How someone organizes their desk can tell you a lot about how they get work done. That’s why we’re stepping into the offices of enviably creative (and productive) people to look at what’s on their desks — pens and notebooks and gadgets, but also décor and tchotchkes. Today, we’ve asked graphic designer Deva Pardue, who balances a day job as creative director of The Wing with her work as the founder of the design initiative For All Womankind, to show and tell.
They’re great headphones. They’re comfortable, and they’re pretty noise-canceling, so even if I’m not listening to music, I might just wear them if I want people not to disturb me. They’re great, I’m an avid listener of WNYC in the morning, so that’s what I use them for the most. When I’m not in meetings, I’m listening to Brian Lehrer between the hours of 10 and 12.
I use a lot of different devices to keep lists. I oversee four-and-a-half teams here, we’re starting to build out our experiential team. So I constantly have a lot of balls in the air, so I like to have multiple areas where I can write it down — either in my notebook or this Poketo weekly planner. Those are usually due dates, so big deliverables for that specific day. They’re more deadline-oriented because there’s not a lot of room there.
I also use an app called TeuxDeux. Tina Roth Eisenberg started it; she’s a designer; Swissmiss is her studio. It’s basically an app you can sign up for, and it’s a list. It’s the most simple thing ever, but I love it. It goes by day, and you can jot things in there from your phone or computer and then cross them off when they’re done. If you don’t cross them off, they just automatically move to the next day. So I use that as a running to-do list. This is more action items, like, “Talk to this person about this.”
My note-taking in my notebooks tend to be more specific to whatever meeting I’m in in that moment. I use [this one] for all my note-taking and sketching. A guy I used to work with at Pentagram — I worked at Pentagram for about five years before I started at The Wing — named Aron Fay, this was his project. It has really cool lay-flat binding, so when you open it, the whole thing just lies flat. You don’t have to hold the other side down, how you do with other notebooks. I have the unlined version [though] I’m a list-maker. I’m not a doodler, per say. I do sketch my ideas, but they tend to be much more gridded, layouts and stuff. My note-taking starts out nice and organized and list-y, and it becomes sporadic and crazy as the day moves on.

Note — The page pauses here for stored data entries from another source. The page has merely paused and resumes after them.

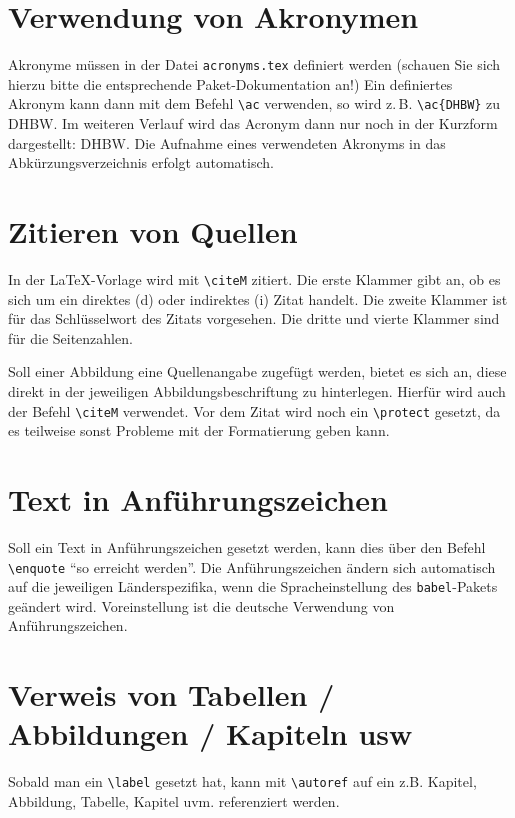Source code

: \section{Verwendung von Akronymen}
Akronyme müssen in der Datei \texttt{acronyms.tex} definiert werden (schauen Sie sich hierzu bitte die entsprechende Paket-Dokumentation an!)
Ein definiertes Akronym kann dann mit dem Befehl \texttt{\textbackslash ac} verwenden, so wird z.\,B. \texttt{\textbackslash ac\{DHBW\}} zu \ac{DHBW}. Im weiteren Verlauf wird das 
Acronym dann nur noch in der Kurzform dargestellt: \ac{DHBW}. Die Aufnahme eines verwendeten Akronyms in das Abkürzungsverzeichnis erfolgt automatisch.

\section{Zitieren von Quellen}
In  der LaTeX-Vorlage wird mit \texttt{\textbackslash citeM{}{}{}{}} zitiert. Die erste Klammer gibt an, ob es sich um ein direktes (d) oder indirektes (i) Zitat handelt. Die zweite Klammer ist für das Schlüsselwort des Zitats vorgesehen. Die dritte und vierte Klammer sind für die Seitenzahlen.


Soll einer Abbildung eine Quellenangabe zugefügt werden, bietet es sich an, diese direkt in der jeweiligen Abbildungsbeschriftung zu hinterlegen. Hierfür wird auch der Befehl \texttt{\textbackslash citeM} verwendet. Vor dem Zitat wird noch ein \texttt{\textbackslash protect} gesetzt, da es teilweise sonst Probleme mit der Formatierung geben kann.


\section{Text in Anführungszeichen}
Soll ein Text in Anführungszeichen gesetzt werden, kann dies über den Befehl \texttt{\textbackslash enquote} \enquote{so erreicht werden}. Die Anführungszeichen ändern sich automatisch auf die 
jeweiligen Länderspezifika, wenn die Spracheinstellung des \texttt{babel}-Pakets geändert wird. Voreinstellung ist die deutsche Verwendung von 
Anführungszeichen.

\section{Verweis von Tabellen / Abbildungen / Kapiteln usw}

 Sobald man ein \texttt{\textbackslash label} gesetzt hat, kann mit \texttt{\textbackslash autoref} auf ein z.B. Kapitel, Abbildung, Tabelle, Kapitel uvm. referenziert werden.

I really like a nice black-ink pen. There’s a brand Le Pen, they’re good for sketching. These pens, they don’t bleed a lot, but they have a good ink flow. It’s a nice black. You never get that thing you get with ballpoint pens where it doesn’t have a consistent line to it.
I found that at the MoMA store, which is near our offices here in Soho. Hay is my go-to for stationery stuff, it’s all really well-designed and it’s pretty. I like the pastel tones. It’s ceramic; it’s not plastic or anything.
Editor’s note: Pardue has the pastel-green Hay pen holder on her desk, but this gray one is from the same line.
That’s my protein when I’m getting low on nourishment, like, “Okay, good snack.” I love all sorts of nut butters, so I usually have some sort of nut butter on my desk. I definitely like Once Again’s peanut butter, but I mix it up. I like the ones with no added sugar, this is one of those. I sometimes eat it with a spoon, sometimes with an apple or a banana, or I put it in my overnight oats in the morning. I’m a crunchy-peanut-butter person, not creamy.
For All Womankind is something that I started shortly after the election. I had the idea to make posters of the main visual I was using, the three fists, to raise Emily’s List and the Center for Reproductive Rights. Recently, Sonix reached out to me about doing a partnership with them, and now we’re donating a portion of the proceeds to She Should Run, a nonprofit that educates young women on how to run for office and get started in political careers.
That’s a collaboration The Wing just did with Otherland. The packaging design and the different shapes are inspired by the terrazzo in our spaces; we use a lot of different terrazzo textures and patterns in the different Wing locations, so that’s where the inspiration for that design came from. The scent was more of my boss Audrey’s domain; I was more overseeing the design of it. It’s got an earthy kind of smell. We all burn them, they’re everywhere: conference rooms, they smell great. If you ever work in an office with majority women, there are lots of candles around.